ASSIGNMENT:
Return, from the data that follows, each line that holds the word "personas".

Items from a dataset:
******************************

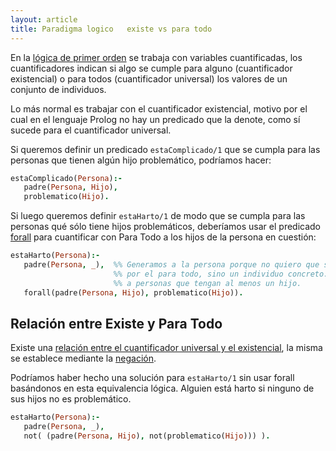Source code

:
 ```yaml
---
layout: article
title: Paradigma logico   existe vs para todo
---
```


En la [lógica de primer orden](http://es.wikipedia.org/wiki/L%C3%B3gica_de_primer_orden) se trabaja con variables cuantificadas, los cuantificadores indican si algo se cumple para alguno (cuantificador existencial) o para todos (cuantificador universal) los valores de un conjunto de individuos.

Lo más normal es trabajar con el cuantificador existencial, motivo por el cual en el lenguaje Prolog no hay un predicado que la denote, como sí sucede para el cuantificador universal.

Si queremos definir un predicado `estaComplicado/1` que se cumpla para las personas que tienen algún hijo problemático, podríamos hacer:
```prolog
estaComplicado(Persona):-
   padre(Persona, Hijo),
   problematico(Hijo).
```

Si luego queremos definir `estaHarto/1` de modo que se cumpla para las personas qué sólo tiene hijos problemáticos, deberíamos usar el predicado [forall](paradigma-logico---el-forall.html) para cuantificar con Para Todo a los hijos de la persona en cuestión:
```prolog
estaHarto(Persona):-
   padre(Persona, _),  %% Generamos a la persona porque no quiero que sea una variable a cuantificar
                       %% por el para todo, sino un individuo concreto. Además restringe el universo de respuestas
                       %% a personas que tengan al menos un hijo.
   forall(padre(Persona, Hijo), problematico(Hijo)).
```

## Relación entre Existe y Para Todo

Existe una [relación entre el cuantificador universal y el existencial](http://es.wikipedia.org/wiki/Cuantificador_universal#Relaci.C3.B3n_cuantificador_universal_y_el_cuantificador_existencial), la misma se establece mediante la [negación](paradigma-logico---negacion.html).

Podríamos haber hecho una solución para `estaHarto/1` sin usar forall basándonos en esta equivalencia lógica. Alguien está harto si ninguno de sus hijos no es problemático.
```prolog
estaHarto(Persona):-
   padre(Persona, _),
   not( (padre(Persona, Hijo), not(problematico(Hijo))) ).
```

******************************

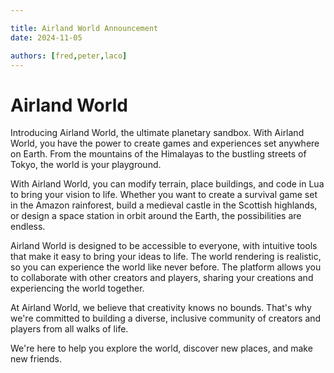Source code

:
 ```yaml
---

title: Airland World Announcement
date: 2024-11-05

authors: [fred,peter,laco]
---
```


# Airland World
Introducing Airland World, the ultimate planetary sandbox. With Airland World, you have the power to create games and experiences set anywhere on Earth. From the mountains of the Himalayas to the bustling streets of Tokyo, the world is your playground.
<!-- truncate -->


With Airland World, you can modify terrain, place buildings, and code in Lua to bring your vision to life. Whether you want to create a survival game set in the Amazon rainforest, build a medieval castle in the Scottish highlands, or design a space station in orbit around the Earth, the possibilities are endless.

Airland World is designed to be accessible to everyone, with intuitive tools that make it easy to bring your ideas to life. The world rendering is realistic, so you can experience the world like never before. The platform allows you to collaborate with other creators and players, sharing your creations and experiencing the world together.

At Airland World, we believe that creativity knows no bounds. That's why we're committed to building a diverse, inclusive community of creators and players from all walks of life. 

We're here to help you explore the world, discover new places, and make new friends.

******************************

COMPLETED EXERCISE:
Si queremos definir un predicado `estaComplicado/1` que se cumpla para las personas que tienen algún hijo problemático, podríamos hacer:
Si luego queremos definir `estaHarto/1` de modo que se cumpla para las personas qué sólo tiene hijos problemáticos, deberíamos usar el predicado [forall](paradigma-logico---el-forall.html) para cuantificar con Para Todo a los hijos de la persona en cuestión:
                       %% a personas que tengan al menos un hijo.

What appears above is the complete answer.